■ REQUIREMENT
Write out again, word for word, the lines below from the line that holds "However, much like" through the line that holds "code to Android", omitting pictures.

■ DATA FOR PROCESSING
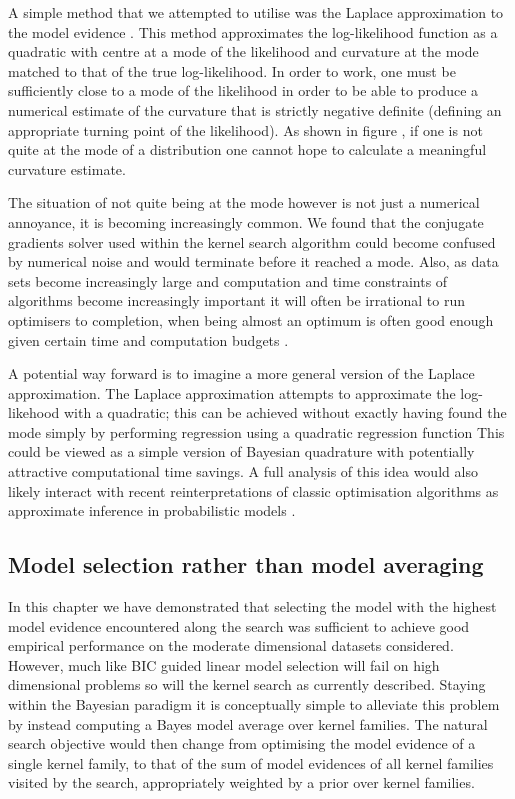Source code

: A simple method that we attempted to utilise was the Laplace approximation to the model evidence .
This method approximates the log-likelihood function as a quadratic with centre at a mode of the likelihood and curvature at the mode matched to that of the true log-likelihood.
In order to work, one must be sufficiently close to a mode of the likelihood in order to be able to produce a numerical estimate of the curvature that is strictly negative definite (\ie defining an appropriate turning point of the likelihood).
As shown in figure , if one is not quite at the mode of a distribution one cannot hope to calculate a meaningful curvature estimate.

The situation of not quite being at the mode however is not just a numerical annoyance, it is becoming increasingly common.
We found that the conjugate gradients solver used within the kernel search algorithm could become confused by numerical noise and would terminate before it reached a mode.
Also, as data sets become increasingly large and computation and time constraints of algorithms become increasingly important it will often be irrational to run optimisers to completion, when being almost an optimum is often good enough given certain time and computation budgets .

A potential way forward is to imagine a more general version of the Laplace approximation.
The Laplace approximation attempts to approximate the log-likehood with a quadratic; this can be achieved without exactly having found the mode simply by performing regression using a quadratic regression function
This could be viewed as a simple version of Bayesian quadrature  with potentially attractive computational time savings.
A full analysis of this idea would also likely interact with recent reinterpretations of classic optimisation algorithms as approximate inference in probabilistic models .

\subsection{Model selection rather than model averaging}

In this chapter we have demonstrated that selecting the model with the highest model evidence encountered along the search was sufficient to achieve good empirical performance on the moderate dimensional datasets considered.
However, much like BIC guided linear model selection will fail on high dimensional problems  so will the kernel search as currently described.
Staying within the Bayesian paradigm it is conceptually simple to alleviate this problem by instead computing a Bayes model average  over kernel families.
The natural search objective would then change from optimising the model evidence of a single kernel family, to that of the sum of model evidences of all kernel families visited by the search, appropriately weighted by a prior over kernel families.

\outbpdocument{


}

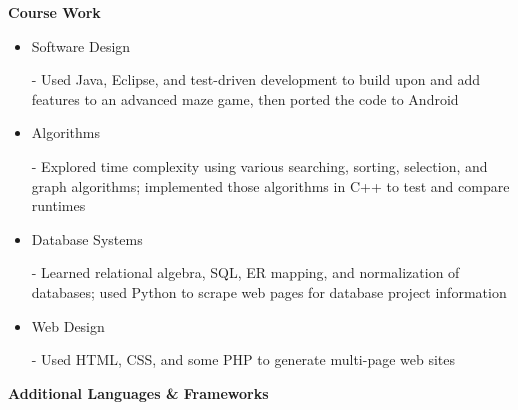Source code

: \documentclass[11pt]{article}
\begin{document}
\begin{LARGE}
	\bf Course Work
\end{LARGE}

\vspace{-0.5em}

\begin{itemize}
	\item \begin{large}\begin{bf}Software Design\end{bf}\end{large} - Used Java, Eclipse, and test-driven development to build upon and add features to an advanced maze game, then ported the code to Android
	\vspace{-0.5em}
	\item \begin{large}\begin{bf}Algorithms\end{bf}\end{large} - Explored time complexity using various searching, sorting, selection, and graph algorithms; implemented those algorithms in C++ to test and compare runtimes
	\vspace{-0.5em}
	\item \begin{large}\begin{bf}Database Systems\end{bf}\end{large} - Learned relational algebra, SQL, ER mapping, and normalization of databases; used Python to scrape web pages for database project information
	\vspace{-0.5em}
	\item \begin{large}\begin{bf}Web Design\end{bf}\end{large} - Used HTML, CSS, and some PHP to generate multi-page web sites
\end{itemize}

\vspace{-0.3em}

\begin{LARGE}
	\bf Additional Languages \& Frameworks
\end{LARGE}

\vspace{-0.5em}
\end{document}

■ TASK SOLUTION
However, much like BIC guided linear model selection will fail on high dimensional problems  so will the kernel search as currently described.
Staying within the Bayesian paradigm it is conceptually simple to alleviate this problem by instead computing a Bayes model average  over kernel families.
The natural search objective would then change from optimising the model evidence of a single kernel family, to that of the sum of model evidences of all kernel families visited by the search, appropriately weighted by a prior over kernel families.

\outbpdocument{


}

Source code

: \documentclass[11pt]{article}
\begin{document}
\begin{LARGE}
	\bf Course Work
\end{LARGE}

\vspace{-0.5em}

\begin{itemize}
	\item \begin{large}\begin{bf}Software Design\end{bf}\end{large} - Used Java, Eclipse, and test-driven development to build upon and add features to an advanced maze game, then ported the code to Android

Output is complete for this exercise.